Palabras clave: contraste, cuadrados semióticos, estrategias persuasivas, publicidad social.
How to cite this article: Reyes-Rincón, J. H. & Baquero-Velásquez, J. M. (2019). Contrast as a Persuasive Strategy in Social Advertising: A Case Study of Four Advertisings. Matices en Lenguas Extranjeras, 0(13), 229-249. DOI: 10.15446/male.n13.89921
This work is published under the license Creative Commons Attribution 4.0
Scientific and technological research article
Received: April 10th, 2020 Approved: July 31st, 2020
Currently, the concepts of marketing and advertising —and by the analogy of social marketing and social advertising— are often used interchangeably in various contexts such as in companies, ngos, public institutions and even in the scientific literature (Santesmases, 2012). The definition of marketing has been discussed by different authors (see: Bell, 1979; Brown, 1925; Hartley, 1976; Kotler, 1972; Pride & Ferrell, 1980). For example, Kotler (1972) defines it as “the set of human activities directed at facilitating and consummating exchanges”3 (p. 12). Thus, in marketing, a series of activities are combined, from planning to selling a product or service that meets the needs of a community.
The concept of social marketing was introduced by Kotler and Levy (1969) and reviewed by Kotler and Zaltman (1971). Social marketing brings together all marketing practices aimed at the social benefit and not the economic benefit. Social advertising, as part of this type of marketing, has to do with the communicative pieces whose main objective is a social benefit. These advertisements seek to influence behaviors that help the community to have a better quality of life, to prevent diseases, to protect the environment, to support less favored communities, and more recently to promote the economic well-being of people (Kotler & Lee, 2016).
One of these communication activities in social marketing is the conception of advertising discourse, which is an essential element in these processes since it allows communities to access information about the products or services offered or, in the case of social publicity, about the behaviors that seek to be changed (Dayan, 2003). In the present study, advertising is understood as a communicative piece, a text, addressed to a group of consumers, interlocutors, to invite them to perform an action (Baquero, Bonhomme, Reyes Rincón, & Rinn, 2011). To achieve its goal, different persuasive strategies are used in social advertising discourse that we are interested in analyzing.
Carrying out this type of study in this context is important since it allows us to understand better the production processes and structural regularities of persuasive messages, specifically in the field of social advertising.
Although some studies analyze the production procedures of persuasive messages (Dillard & Pfau, 2002; Georget, 2005; Nabi, 2002; Stewart, 2015) and more specifically in the field of social advertising (Baquero & Reyes, 2011; Peng et al., 2018; Rinn, 2008; Shen, 2017; Yoon, 2015);there is little research related to the identification and understanding of the functioning of rhetorical devices as a strategy of persuasion in the creation of this type of message.

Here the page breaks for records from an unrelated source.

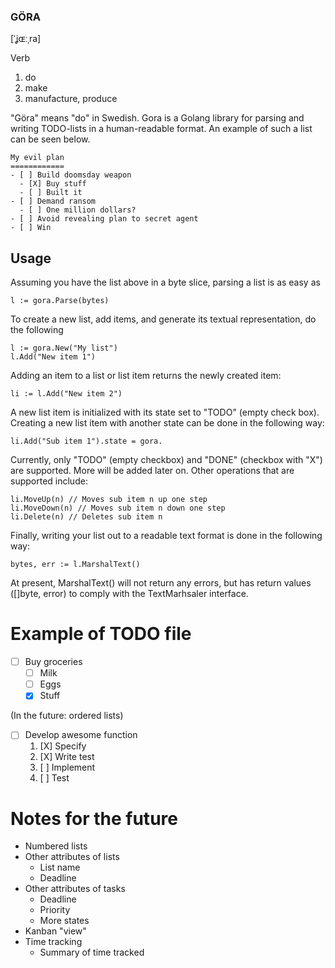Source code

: ### GÖRA

[ˈʝɶːˌra]

Verb
1. do
2. make
3. manufacture, produce

"Göra" means "do" in Swedish. Gora is a Golang library for parsing and writing TODO-lists in a human-readable format. An example of such a list can be seen below.

    My evil plan
    ============
    - [ ] Build doomsday weapon
      - [X] Buy stuff
      - [ ] Built it
    - [ ] Demand ransom
      - [ ] One million dollars?
    - [ ] Avoid revealing plan to secret agent
    - [ ] Win

## Usage
Assuming you have the list above in a byte slice, parsing a list is as easy as

    l := gora.Parse(bytes)

To create a new list, add items, and generate its textual representation, do the following

    l := gora.New("My list")
    l.Add("New item 1")

Adding an item to a list or list item returns the newly created item:

    li := l.Add("New item 2")

A new list item is initialized with its state set to "TODO" (empty check box). Creating a new list item with another state can be done in the following way:

    li.Add("Sub item 1").state = gora.

Currently, only "TODO" (empty checkbox) and "DONE" (checkbox with "X") are supported. More will be added later on.
Other operations that are supported include:

    li.MoveUp(n) // Moves sub item n up one step
    li.MoveDown(n) // Moves sub item n down one step
    li.Delete(n) // Deletes sub item n

Finally, writing your list out to a readable text format is done in the following way:

    bytes, err := l.MarshalText()

At present, MarshalText() will not return any errors, but has return values ([]byte, error) to comply with the TextMarhsaler interface.

Example of TODO file
====================
- [ ] Buy groceries
  - [ ] Milk
  - [ ] Eggs
  - [X] Stuff

(In the future: ordered lists)
- [ ] Develop awesome function
   1. [X] Specify
   2. [X] Write test
   3. [ ] Implement
   4. [ ] Test

Notes for the future
====================
- Numbered lists
- Other attributes of lists
    * List name
    * Deadline
- Other attributes of tasks
    * Deadline
    * Priority
    * More states
- Kanban "view"
- Time tracking
    * Summary of time tracked
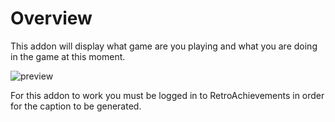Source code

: # Overview

This addon will display what game are you playing and what you are doing in the game at this moment.

![preview](https://user-images.githubusercontent.com/34605386/94805704-7d5c3d80-03f5-11eb-8d5e-5dd2da7f9881.jpg)

For this addon to work you must be logged in to RetroAchievements in order for the caption to be generated.
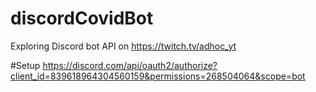 # discordCovidBot
Exploring Discord bot API on https://twitch.tv/adhoc_yt

#Setup
https://discord.com/api/oauth2/authorize?client_id=839618964304560159&permissions=268504064&scope=bot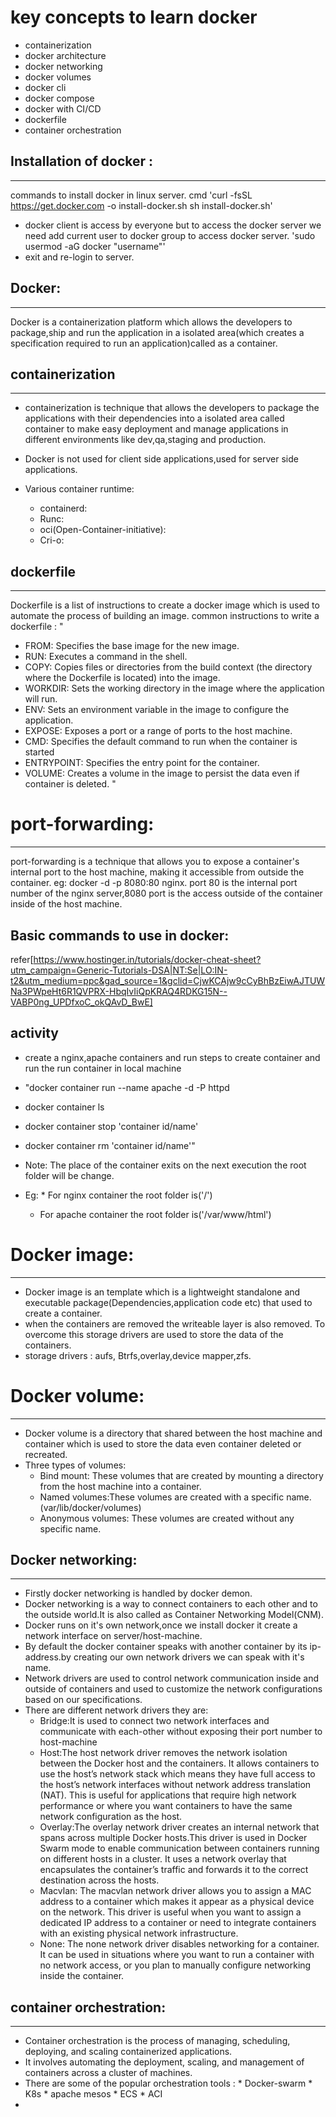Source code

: # key concepts to learn docker 
  * containerization
  * docker architecture
  * docker networking
  * docker volumes
  * docker cli
  * docker compose
  * docker with CI/CD
  * dockerfile
  * container orchestration
## Installation of docker :
-----------------------------
commands to install docker in linux server.
cmd 'curl -fsSL https://get.docker.com -o install-docker.sh
sh install-docker.sh'

* docker client is access by everyone but to access the docker server we need add current user to docker group to access docker server.
  'sudo usermod -aG docker "username"'
* exit and re-login to server.
## Docker:
-----------
Docker is a containerization platform which allows the developers to package,ship  and run the application in a isolated area(which creates a specification required to run an application)called as a container. 

##  containerization
------------------------
* containerization is technique that allows the developers to package the applications with their dependencies into a isolated area called container to make easy deployment  and manage applications  in different environments like dev,qa,staging and production.
* Docker is not  used for client side applications,used for server side applications.
  
* Various container runtime:
   * containerd:
   * Runc:
   * oci(Open-Container-initiative):
   * Cri-o:
## dockerfile
-------------
Dockerfile is a list of instructions to create a docker image which is used to automate the process of building an image.
common instructions to write a dockerfile :
" 
 * FROM: Specifies the base image for the new image.
 * RUN: Executes a command in the shell. 
 * COPY: Copies files or directories from the build context (the directory where the Dockerfile is located) into the image.
 * WORKDIR: Sets the working directory in the image where the application will run.
 * ENV: Sets an environment variable in the image to configure the application.
 * EXPOSE: Exposes a port or a range of ports to the host machine.
 * CMD: Specifies the default command to run when the container is started
 * ENTRYPOINT: Specifies the entry point for the container. 
 * VOLUME: Creates a volume in the image to persist the data even if container is deleted.   "


# port-forwarding:
--------------
port-forwarding is a technique that allows you to expose a container's internal port to the host machine, making it accessible from outside the container.
eg: docker -d -p 8080:80 nginx.
port 80 is the internal port number of the nginx server,8080 port is the access  outside of the container inside of the host machine.

## Basic commands to use in docker:
refer[https://www.hostinger.in/tutorials/docker-cheat-sheet?utm_campaign=Generic-Tutorials-DSA|NT:Se|LO:IN-t2&utm_medium=ppc&gad_source=1&gclid=CjwKCAjw9cCyBhBzEiwAJTUWNa3PWpeHt6R1QVPRX-HbqIvIiQpKRAQ4RDKG15N--VABP0ng_UPDfxoC_okQAvD_BwE]

## activity  
* create a nginx,apache containers and run steps to create container and run the run container in local machine
* "docker container run --name apache -d -P httpd
*  docker container ls
*  docker container stop 'container id/name' 
*  docker container rm 'container id/name'"

* Note: The place of the container exits on the next execution the root folder will be change.
* Eg: * For nginx container the root folder is('/')
    * For apache container the root folder is('/var/www/html')


# Docker image:
----------------
* Docker image is an template which is a lightweight standalone and executable package(Dependencies,application code etc) that used to create a container. 
* when the containers are removed the writeable layer is also removed. To overcome this storage drivers are used to store the data of the containers. 
* storage drivers : aufs, Btrfs,overlay,device mapper,zfs.
 
# Docker volume:
----------------
* Docker volume is a directory  that shared between the host machine and container which is used to store the data even container deleted or recreated.
* Three types of volumes:
    * Bind mount: These  volumes that are created by mounting a directory from the host machine into a container.
    * Named volumes:These volumes are created with a specific name.(var/lib/docker/volumes)
    * Anonymous volumes: These volumes are created without any specific name.

## Docker networking:
---------------------
* Firstly docker networking is handled by docker demon.
* Docker networking is a way to connect containers to each other and to the outside world.It is also called as Container Networking Model(CNM).
* Docker runs on it's own network,once we install docker it create a network interface on server/host-machine.
* By default the docker container speaks with another container by its ip-address.by creating our own network drivers we can speak with it's name.
* Network drivers are used to control network communication inside and outside of containers and used to customize the network configurations based on our specifications.
* There are different network drivers they are:
    * Bridge:It is used to connect two network interfaces and communicate with each-other without exposing their port number to host-machine
    * Host:The host network driver removes the network isolation between the Docker host and the containers. It allows containers to use the host’s network stack which means they have full access to the host’s network interfaces without network address translation (NAT). This is useful for applications that require high network performance or where you want containers to have the same network configuration as the host.
    * Overlay:The overlay network driver creates an internal network that spans across multiple Docker hosts.This driver is used in Docker Swarm mode to enable communication between containers running on different hosts in a cluster. It uses a network overlay that encapsulates the container’s traffic and forwards it to the correct destination across the hosts.
    * Macvlan: The macvlan network driver allows you to assign a MAC address to a container which makes it appear as a physical device on the network. This driver is useful when you want to assign a dedicated IP address to a container or need to integrate containers with an existing physical network infrastructure.
    * None: The none network driver disables networking for a container. It can be used in situations where you want to run a container with no network access, or you plan to manually configure networking inside the container.

## container orchestration:
---------------------------
* Container orchestration is the process of managing, scheduling, deploying, and scaling containerized applications.
* It involves automating the deployment, scaling, and management of containers across a cluster of machines.
* There are some of the popular orchestration tools :
      * Docker-swarm
      * K8s
      * apache mesos
      * ECS
      * ACI
*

Previous research has mainly focused on the use of negative emotions, threat, and fear, as persuasion strategies (Cochrane & Quester, 2005; Hastings, Stead, & Webb, 2004; Hastings et al., 2004; Shen, 2017; Vermeir, De Bock, & Van Kenhove, 2017) and on the use of different rhetorical devices as expression strategies in the conception of social advertising messages (Dillard & Pfau, 2002; Pachocińska, 2011; Price Dillard, 2010); however, few studies have analyzed contrast and its effects in social advertising messages.
The main objective of this paper is to analyze, from a semiotic point of view, particularly from the theory of Greimas (1987), some social advertisements that use contrast as an expression strategy. The aim is to identify how contrast is used in some of these advertisements to achieve certain communicative intentions, the content and expression strategies used to reach the interlocutor, and the types of linguistic acts used to persuade the interlocutor to modify her/his behavior.
This paper will describe the analysis of four social advertisements in which contrast is used as an expression strategy in the construction of persuasive discourse. This kind of analysis has become important in the field of discourse analysis and rhetoric because of the significant presence of advertising discourse in current social practices, and the need to point out the particularities that characterize persuasive processes in social advertising. Other researches that we are currently conducting has the main objective of better understanding other types of strategies used in the context of social advertising.
The strategies
Human beings plan how to perform different tasks to achieve an objective in the best possible way. Strategies are those particular ways of approaching a goal. Consequently, any worker, scholar and, in general, anyone has their strategies to carry out different activities. For example, communicators deploy their strategies for the construction of a text. They must consider the type of audience to address, the means they will use to deliver their message, the selection of the information they will present, the type of emotion seek to generate in the interlocutor, etc. The final product, the text, or the communicative piece will show some strategies used to capture the attention of the possible interlocutor. Therefore, the analyst will be able to find them for talking about them and support their statements based on that product.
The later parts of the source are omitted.